Thoughts on Conway’s Law and the Software Stack
I’ve been talking to a lot of people in different layers of the stack during my
funemployment. I wanted to share one of the problems I’ve been thinking about
and maybe you can think of some clever solutions to solve it.
Conway’s Law states “organizations which design systems … are constrained
to produce designs which are copies of the communication structures of these
organizations.”
If you were to apply Conway’s Law to all the layers of the software stack and
open source software you’d see a problem: There is not sufficient
communication between the various layers of software.
Let’s dive in a bit to make the problem super clear.
I’ve met a bunch of hardware engineers and I’ve made a point about asking each
of them how they feel about using a single chip for multiple users. This
is, of course, the use case of the cloud. All of the hardware engineers either
laugh or are horrified and the resounding reaction is “you’d be crazy to think
hardware was ever intended to be used for isolating multiple users safely.”

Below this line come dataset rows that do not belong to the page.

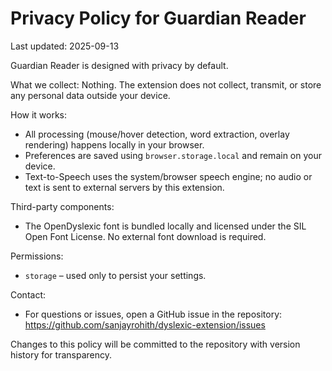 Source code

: # Privacy Policy for Guardian Reader

Last updated: 2025-09-13

Guardian Reader is designed with privacy by default.

What we collect: Nothing. The extension does not collect, transmit, or store any personal data outside your device.

How it works:
- All processing (mouse/hover detection, word extraction, overlay rendering) happens locally in your browser.
- Preferences are saved using `browser.storage.local` and remain on your device.
- Text-to-Speech uses the system/browser speech engine; no audio or text is sent to external servers by this extension.

Third-party components:
- The OpenDyslexic font is bundled locally and licensed under the SIL Open Font License. No external font download is required.

Permissions:
- `storage` – used only to persist your settings.

Contact:
- For questions or issues, open a GitHub issue in the repository: https://github.com/sanjayrohith/dyslexic-extension/issues

Changes to this policy will be committed to the repository with version history for transparency.
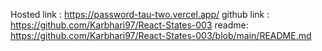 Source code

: Hosted link : https://password-tau-two.vercel.app/
github link : https://github.com/Karbhari97/React-States-003
readme: https://github.com/Karbhari97/React-States-003/blob/main/README.md
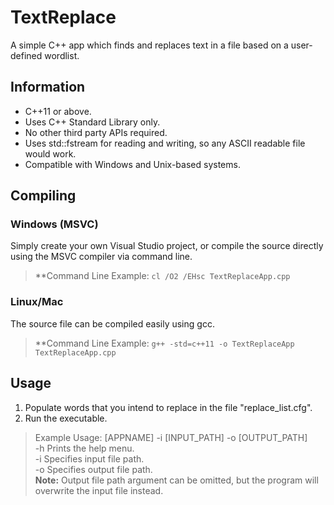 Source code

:# TextReplace
A simple C++ app which finds and replaces text in a file based on a user-defined wordlist.
## Information
- C++11 or above.
- Uses C++ Standard Library only.
- No other third party APIs required.
- Uses std::fstream for reading and writing, so any ASCII readable file would work.
- Compatible with Windows and Unix-based systems.
## Compiling
### Windows (MSVC)
Simply create your own Visual Studio project, or compile the source directly using the MSVC compiler via command line.
> **Command Line Example: `cl /O2 /EHsc TextReplaceApp.cpp`
### Linux/Mac
The source file can be compiled easily using gcc.
> **Command Line Example: `g++ -std=c++11 -o TextReplaceApp TextReplaceApp.cpp`
## Usage
1. Populate words that you intend to replace in the file "replace_list.cfg".
2. Run the executable.
> Example Usage: [APPNAME] -i [INPUT_PATH] -o [OUTPUT_PATH]  
> -h Prints the help menu.  
> -i Specifies input file path.     
> -o Specifies output file path.  
> **Note:** Output file path argument can be omitted, but the program will overwrite the input file instead.
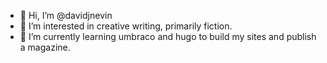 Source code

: - 👋 Hi, I’m @davidjnevin
- 👀 I’m interested in creative writing, primarily fiction.
- 🌱 I’m currently learning umbraco and hugo to build my sites and publish a magazine.


<!---
davidjnevin/davidjnevin is a ✨ special ✨ repository because its `README.md` (this file) appears on your GitHub profile.
You can click the Preview link to take a look at your changes.
--->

Spectre and Meltdown proved this was true as well. Speculative execution was
a feature intended to make processors faster but was never thought about in
terms of the vector of hacking something running multi-tenant compute,
like a cloud provider. Seems like the software and hardware layers should
better communicate…
That’s just one example, let’s reverse the interaction. I’ve talked to a bunch
of firmware and kernel engineers and they’d all love if the firmware from chip
vendors did less complexity. For instance, it seems like a unanimous vote among
firmware and kernel engineers that CPU vendors should not include runtime
services or SMM with their firmware. Open source firmware and kernel developers
would rather handle those problems at their layer of the stack. All the complexity
in the firmware leads to overlooked bugs and odd behavior that can’t be
controlled or debugged from the kernel developers layer and/or user space. Not to mention,
a lot of CPU vendors firmware is proprietary so it’s really hard to know if
a bug is truly a firmware bug.
Another example would be the hack of SoftLayer. Hackers modified the
firmware on the BMC from a bare metal host the cloud provider was offering.
This shows another mistake in having blinders on and not being conscious
of the other layers of the stack and the entire system.

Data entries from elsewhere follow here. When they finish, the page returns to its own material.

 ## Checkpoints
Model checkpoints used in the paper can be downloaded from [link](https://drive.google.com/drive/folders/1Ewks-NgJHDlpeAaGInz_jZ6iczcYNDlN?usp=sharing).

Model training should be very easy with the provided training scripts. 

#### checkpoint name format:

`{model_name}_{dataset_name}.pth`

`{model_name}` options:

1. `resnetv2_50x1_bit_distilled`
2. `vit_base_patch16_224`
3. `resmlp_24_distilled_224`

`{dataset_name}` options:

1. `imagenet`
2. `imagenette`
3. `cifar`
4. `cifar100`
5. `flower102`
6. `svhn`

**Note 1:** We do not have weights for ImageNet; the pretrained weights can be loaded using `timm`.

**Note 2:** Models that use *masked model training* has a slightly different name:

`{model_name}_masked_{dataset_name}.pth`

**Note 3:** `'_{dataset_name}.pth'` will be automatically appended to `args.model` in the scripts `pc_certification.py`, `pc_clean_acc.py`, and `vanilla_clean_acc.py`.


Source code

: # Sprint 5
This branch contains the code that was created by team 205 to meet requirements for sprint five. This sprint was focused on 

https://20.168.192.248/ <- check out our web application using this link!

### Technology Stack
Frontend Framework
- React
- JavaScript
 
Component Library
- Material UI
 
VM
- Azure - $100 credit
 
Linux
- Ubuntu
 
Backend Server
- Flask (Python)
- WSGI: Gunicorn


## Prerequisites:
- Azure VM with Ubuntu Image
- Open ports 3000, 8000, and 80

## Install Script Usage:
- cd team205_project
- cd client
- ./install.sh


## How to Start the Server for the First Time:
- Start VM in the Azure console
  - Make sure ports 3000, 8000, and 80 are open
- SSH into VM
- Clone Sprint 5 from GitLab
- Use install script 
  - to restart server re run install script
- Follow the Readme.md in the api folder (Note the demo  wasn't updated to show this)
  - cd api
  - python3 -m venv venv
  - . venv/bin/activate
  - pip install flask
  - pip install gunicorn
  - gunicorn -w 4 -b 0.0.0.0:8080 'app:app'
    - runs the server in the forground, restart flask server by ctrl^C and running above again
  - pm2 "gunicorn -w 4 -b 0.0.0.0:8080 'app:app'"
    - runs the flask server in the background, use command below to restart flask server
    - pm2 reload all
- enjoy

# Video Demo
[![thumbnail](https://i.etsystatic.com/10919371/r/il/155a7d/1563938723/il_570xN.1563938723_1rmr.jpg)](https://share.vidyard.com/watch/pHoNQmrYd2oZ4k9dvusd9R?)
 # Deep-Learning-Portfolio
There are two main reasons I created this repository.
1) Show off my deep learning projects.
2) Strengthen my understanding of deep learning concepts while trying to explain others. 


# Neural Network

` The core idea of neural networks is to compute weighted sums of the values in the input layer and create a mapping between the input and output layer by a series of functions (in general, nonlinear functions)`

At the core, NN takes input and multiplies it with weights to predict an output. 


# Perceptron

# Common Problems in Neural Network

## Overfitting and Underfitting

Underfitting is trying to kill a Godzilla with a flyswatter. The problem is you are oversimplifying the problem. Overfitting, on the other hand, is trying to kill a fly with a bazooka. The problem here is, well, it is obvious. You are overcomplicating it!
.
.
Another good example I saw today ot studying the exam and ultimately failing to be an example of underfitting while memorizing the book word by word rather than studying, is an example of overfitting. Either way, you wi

Let’s move up the stack a bit to something I personally have experienced.
I worked a lot on container runtimes. I also have worked on kubernetes.

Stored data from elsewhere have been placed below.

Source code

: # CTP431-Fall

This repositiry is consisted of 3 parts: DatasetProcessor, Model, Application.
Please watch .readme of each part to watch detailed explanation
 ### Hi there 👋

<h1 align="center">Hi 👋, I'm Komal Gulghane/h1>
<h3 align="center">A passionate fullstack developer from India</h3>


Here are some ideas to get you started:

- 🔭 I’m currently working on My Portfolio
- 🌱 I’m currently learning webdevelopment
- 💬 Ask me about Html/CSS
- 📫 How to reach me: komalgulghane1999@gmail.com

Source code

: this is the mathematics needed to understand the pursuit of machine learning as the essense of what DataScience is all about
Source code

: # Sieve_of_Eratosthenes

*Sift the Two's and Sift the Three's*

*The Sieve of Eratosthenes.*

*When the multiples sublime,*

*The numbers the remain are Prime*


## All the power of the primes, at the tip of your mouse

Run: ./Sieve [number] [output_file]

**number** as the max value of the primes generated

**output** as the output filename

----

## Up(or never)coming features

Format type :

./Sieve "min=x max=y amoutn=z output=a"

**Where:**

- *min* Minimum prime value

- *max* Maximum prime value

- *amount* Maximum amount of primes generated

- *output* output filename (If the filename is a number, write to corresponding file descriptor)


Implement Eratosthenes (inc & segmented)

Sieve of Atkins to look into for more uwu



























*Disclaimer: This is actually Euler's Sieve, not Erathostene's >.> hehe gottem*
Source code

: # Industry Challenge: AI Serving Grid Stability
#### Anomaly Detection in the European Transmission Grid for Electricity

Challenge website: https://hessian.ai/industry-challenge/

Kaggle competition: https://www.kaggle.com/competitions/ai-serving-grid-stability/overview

I was horrified to find people are running multi-tenant kubernetes clusters
with multiple customers processes, aka for isolating untrusted processes. The architecture of kubernetes is
just not designed for this.
A common miscommunication is the “window dressing.” For example, there is a
feature in kubernetes that prevents exec-ing into
containers. This is implemented by merely preventing the
API call in kubernetes. If a person has access to a cluster there are about 4 dozen different
ways I can think of to exec into a container and bypass this “feature” and
kubernetes entirely. Using
said “security feature” in kubernetes alone is not sufficient for security in any respect.
This is a common pattern.
All these problems are not small by any means. They are miscommunications
at various layers of the stack. They are people thinking an interface or
feature is secure when it is merely a window dressing that can be bypassed with
just a bit more knowledge about the stack. I really like the advice
Lea Kissner gave:
“take the long view, not just the broad view.” We should do this more often
when building systems.
The thought I’ve been noodling on is: how do we solve this? Is this something
a code hosting provider like GitHub should fix? But, that excludes all the
projects that are not on that platform. How do we promote better communication
between layers of the stack? How can we automate some of this away? Or is
the answer simply, own all the layers of the stack yourself?